(Stored items from a collection)
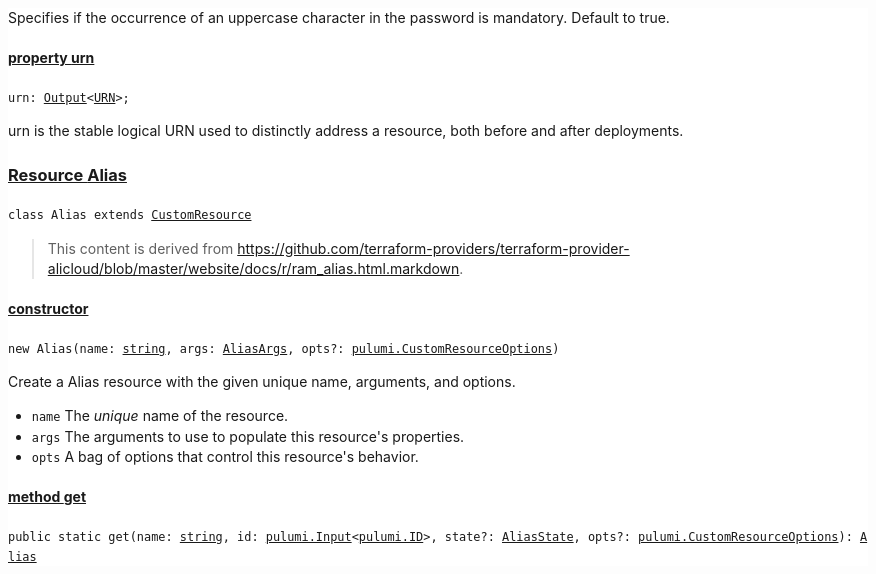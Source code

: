 Specifies if the occurrence of an uppercase character in the password is mandatory. Default to true.

<h4 class="pdoc-member-header" id="AccountPasswordPolicy-urn">
<a class="pdoc-child-name" href="https://github.com/pulumi/pulumi-alicloud/blob/{{< param git_sha >}}/sdk/nodejs/ram/accountPasswordPolicy.ts#L10">property <b>urn</b></a>
</h4>

<pre class="highlight"><code><span class='kd'></span>urn: <a href='/docs/reference/pkg/nodejs/pulumi/pulumi/#Output'>Output</a>&lt;<a href='/docs/reference/pkg/nodejs/pulumi/pulumi/#URN'>URN</a>&gt;;</code></pre>

urn is the stable logical URN used to distinctly address a resource, both before and after
deployments.

<h3 class="pdoc-module-header" id="Alias" data-link-title="Alias">
    <a href="https://github.com/pulumi/pulumi-alicloud/blob/{{< param git_sha >}}/sdk/nodejs/ram/alias.ts#L10">
        Resource <strong>Alias</strong>
    </a>
</h3>

<pre class="highlight"><code><span class='kr'>class</span> <span class='nx'>Alias</span> <span class='kr'>extends</span> <a href='/docs/reference/pkg/nodejs/pulumi/pulumi/#CustomResource'>CustomResource</a></code></pre>

> This content is derived from https://github.com/terraform-providers/terraform-provider-alicloud/blob/master/website/docs/r/ram_alias.html.markdown.

<h4 class="pdoc-member-header" id="Alias-constructor">
<a class="pdoc-child-name" href="https://github.com/pulumi/pulumi-alicloud/blob/{{< param git_sha >}}/sdk/nodejs/ram/alias.ts#L37"> <b>constructor</b></a>
</h4>


<pre class="highlight"><code><span class='kd'></span><span class='kd'>new</span> Alias(name: <span class='kd'><a href='https://developer.mozilla.org/en-US/docs/Web/JavaScript/Reference/Global_Objects/String'>string</a></span>, args: <a href='#AliasArgs'>AliasArgs</a>, opts?: <a href='/docs/reference/pkg/nodejs/pulumi/pulumi/#CustomResourceOptions'>pulumi.CustomResourceOptions</a>)</code></pre>


Create a Alias resource with the given unique name, arguments, and options.

* `name` The _unique_ name of the resource.
* `args` The arguments to use to populate this resource&#39;s properties.
* `opts` A bag of options that control this resource&#39;s behavior.

<h4 class="pdoc-member-header" id="Alias-get">
<a class="pdoc-child-name" href="https://github.com/pulumi/pulumi-alicloud/blob/{{< param git_sha >}}/sdk/nodejs/ram/alias.ts#L19">method <b>get</b></a>
</h4>


<pre class="highlight"><code><span class='kd'>public static </span>get(name: <span class='kd'><a href='https://developer.mozilla.org/en-US/docs/Web/JavaScript/Reference/Global_Objects/String'>string</a></span>, id: <a href='/docs/reference/pkg/nodejs/pulumi/pulumi/#Input'>pulumi.Input</a>&lt;<a href='/docs/reference/pkg/nodejs/pulumi/pulumi/#ID'>pulumi.ID</a>&gt;, state?: <a href='#AliasState'>AliasState</a>, opts?: <a href='/docs/reference/pkg/nodejs/pulumi/pulumi/#CustomResourceOptions'>pulumi.CustomResourceOptions</a>): <a href='#Alias'>Alias</a></code></pre>
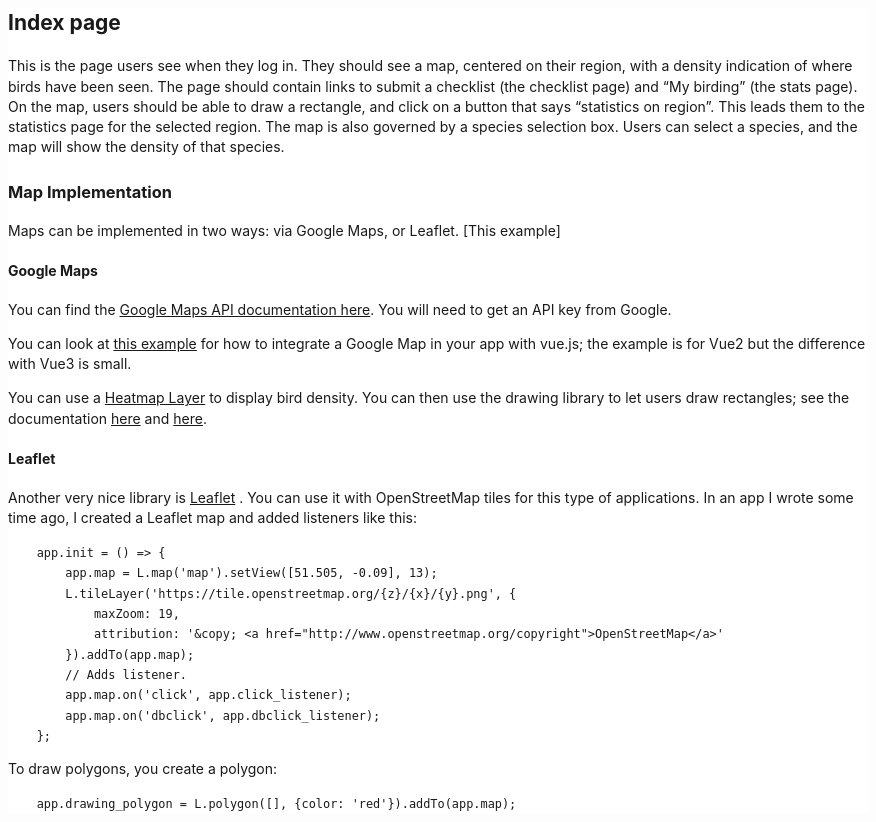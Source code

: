 ## Index page

This is the page users see when they log in. They should see a map, centered on their region, with a density indication of where birds have been seen. The page should contain links to submit a checklist (the checklist page) and “My birding” (the stats page).
On the map, users should be able to draw a rectangle, and click on a button that says “statistics on region”. This leads them to the statistics page for the selected region.
The map is also governed by a species selection box. Users can select a species, and the map will show the density of that species.

### Map Implementation

Maps can be implemented in two ways: via Google Maps, or Leaflet.
[This example]

#### Google Maps

You can find the [Google Maps API documentation here](https://developers.google.com/maps/documentation/javascript/overview). You will need to get an API key from Google.

You can look at [this example](https://github.com/learn-py4web/vote-map/blob/master/static/js/edit.js) for how to integrate a Google Map in your app with vue.js; the example is for Vue2 but the difference with Vue3 is small.

You can use a [Heatmap Layer](https://developers.google.com/maps/documentation/javascript/heatmaplayer) to display bird density. You can then use the drawing library to let users draw rectangles; see the documentation [here](https://developers.google.com/maps/documentation/javascript/examples/drawing-tools) and [here](https://developers.google.com/maps/documentation/javascript/drawinglayer#overview).

#### Leaflet

Another very nice library is [Leaflet](https://leafletjs.com/) . You can use it with OpenStreetMap tiles for this type of applications. In an app I wrote some time ago, I created a Leaflet map and added listeners like this:

```
    app.init = () => {
        app.map = L.map('map').setView([51.505, -0.09], 13);
        L.tileLayer('https://tile.openstreetmap.org/{z}/{x}/{y}.png', {
            maxZoom: 19,
            attribution: '&copy; <a href="http://www.openstreetmap.org/copyright">OpenStreetMap</a>'
        }).addTo(app.map);
        // Adds listener.
        app.map.on('click', app.click_listener);
        app.map.on('dbclick', app.dbclick_listener);
    };
```

To draw polygons, you create a polygon:

```
    app.drawing_polygon = L.polygon([], {color: 'red'}).addTo(app.map);
```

Activity: Reproduce every line of the data above, exactly as it stands, but not the pictures.

Answer to this problem:
Source code

: Specifies if the occurrence of an uppercase character in the password is mandatory. Default to true.

<h4 class="pdoc-member-header" id="AccountPasswordPolicy-urn">
<a class="pdoc-child-name" href="https://github.com/pulumi/pulumi-alicloud/blob/{{< param git_sha >}}/sdk/nodejs/ram/accountPasswordPolicy.ts#L10">property <b>urn</b></a>
</h4>

<pre class="highlight"><code><span class='kd'></span>urn: <a href='/docs/reference/pkg/nodejs/pulumi/pulumi/#Output'>Output</a>&lt;<a href='/docs/reference/pkg/nodejs/pulumi/pulumi/#URN'>URN</a>&gt;;</code></pre>

urn is the stable logical URN used to distinctly address a resource, both before and after
deployments.

<h3 class="pdoc-module-header" id="Alias" data-link-title="Alias">
    <a href="https://github.com/pulumi/pulumi-alicloud/blob/{{< param git_sha >}}/sdk/nodejs/ram/alias.ts#L10">
        Resource <strong>Alias</strong>
    </a>
</h3>

<pre class="highlight"><code><span class='kr'>class</span> <span class='nx'>Alias</span> <span class='kr'>extends</span> <a href='/docs/reference/pkg/nodejs/pulumi/pulumi/#CustomResource'>CustomResource</a></code></pre>

> This content is derived from https://github.com/terraform-providers/terraform-provider-alicloud/blob/master/website/docs/r/ram_alias.html.markdown.

<h4 class="pdoc-member-header" id="Alias-constructor">
<a class="pdoc-child-name" href="https://github.com/pulumi/pulumi-alicloud/blob/{{< param git_sha >}}/sdk/nodejs/ram/alias.ts#L37"> <b>constructor</b></a>
</h4>


<pre class="highlight"><code><span class='kd'></span><span class='kd'>new</span> Alias(name: <span class='kd'><a href='https://developer.mozilla.org/en-US/docs/Web/JavaScript/Reference/Global_Objects/String'>string</a></span>, args: <a href='#AliasArgs'>AliasArgs</a>, opts?: <a href='/docs/reference/pkg/nodejs/pulumi/pulumi/#CustomResourceOptions'>pulumi.CustomResourceOptions</a>)</code></pre>


Create a Alias resource with the given unique name, arguments, and options.

* `name` The _unique_ name of the resource.
* `args` The arguments to use to populate this resource&#39;s properties.
* `opts` A bag of options that control this resource&#39;s behavior.

<h4 class="pdoc-member-header" id="Alias-get">
<a class="pdoc-child-name" href="https://github.com/pulumi/pulumi-alicloud/blob/{{< param git_sha >}}/sdk/nodejs/ram/alias.ts#L19">method <b>get</b></a>
</h4>


<pre class="highlight"><code><span class='kd'>public static </span>get(name: <span class='kd'><a href='https://developer.mozilla.org/en-US/docs/Web/JavaScript/Reference/Global_Objects/String'>string</a></span>, id: <a href='/docs/reference/pkg/nodejs/pulumi/pulumi/#Input'>pulumi.Input</a>&lt;<a href='/docs/reference/pkg/nodejs/pulumi/pulumi/#ID'>pulumi.ID</a>&gt;, state?: <a href='#AliasState'>AliasState</a>, opts?: <a href='/docs/reference/pkg/nodejs/pulumi/pulumi/#CustomResourceOptions'>pulumi.CustomResourceOptions</a>): <a href='#Alias'>Alias</a></code></pre>
Source code

: ## Index page

This is the page users see when they log in. They should see a map, centered on their region, with a density indication of where birds have been seen. The page should contain links to submit a checklist (the checklist page) and “My birding” (the stats page).
On the map, users should be able to draw a rectangle, and click on a button that says “statistics on region”. This leads them to the statistics page for the selected region.
The map is also governed by a species selection box. Users can select a species, and the map will show the density of that species.

### Map Implementation

Maps can be implemented in two ways: via Google Maps, or Leaflet.
[This example]

#### Google Maps

You can find the [Google Maps API documentation here](https://developers.google.com/maps/documentation/javascript/overview). You will need to get an API key from Google.

You can look at [this example](https://github.com/learn-py4web/vote-map/blob/master/static/js/edit.js) for how to integrate a Google Map in your app with vue.js; the example is for Vue2 but the difference with Vue3 is small.

You can use a [Heatmap Layer](https://developers.google.com/maps/documentation/javascript/heatmaplayer) to display bird density. You can then use the drawing library to let users draw rectangles; see the documentation [here](https://developers.google.com/maps/documentation/javascript/examples/drawing-tools) and [here](https://developers.google.com/maps/documentation/javascript/drawinglayer#overview).

#### Leaflet

Another very nice library is [Leaflet](https://leafletjs.com/) . You can use it with OpenStreetMap tiles for this type of applications. In an app I wrote some time ago, I created a Leaflet map and added listeners like this:

```
    app.init = () => {
        app.map = L.map('map').setView([51.505, -0.09], 13);
        L.tileLayer('https://tile.openstreetmap.org/{z}/{x}/{y}.png', {
            maxZoom: 19,
            attribution: '&copy; <a href="http://www.openstreetmap.org/copyright">OpenStreetMap</a>'
        }).addTo(app.map);
        // Adds listener.
        app.map.on('click', app.click_listener);
        app.map.on('dbclick', app.dbclick_listener);
    };
```

To draw polygons, you create a polygon:

```
    app.drawing_polygon = L.polygon([], {color: 'red'}).addTo(app.map);
```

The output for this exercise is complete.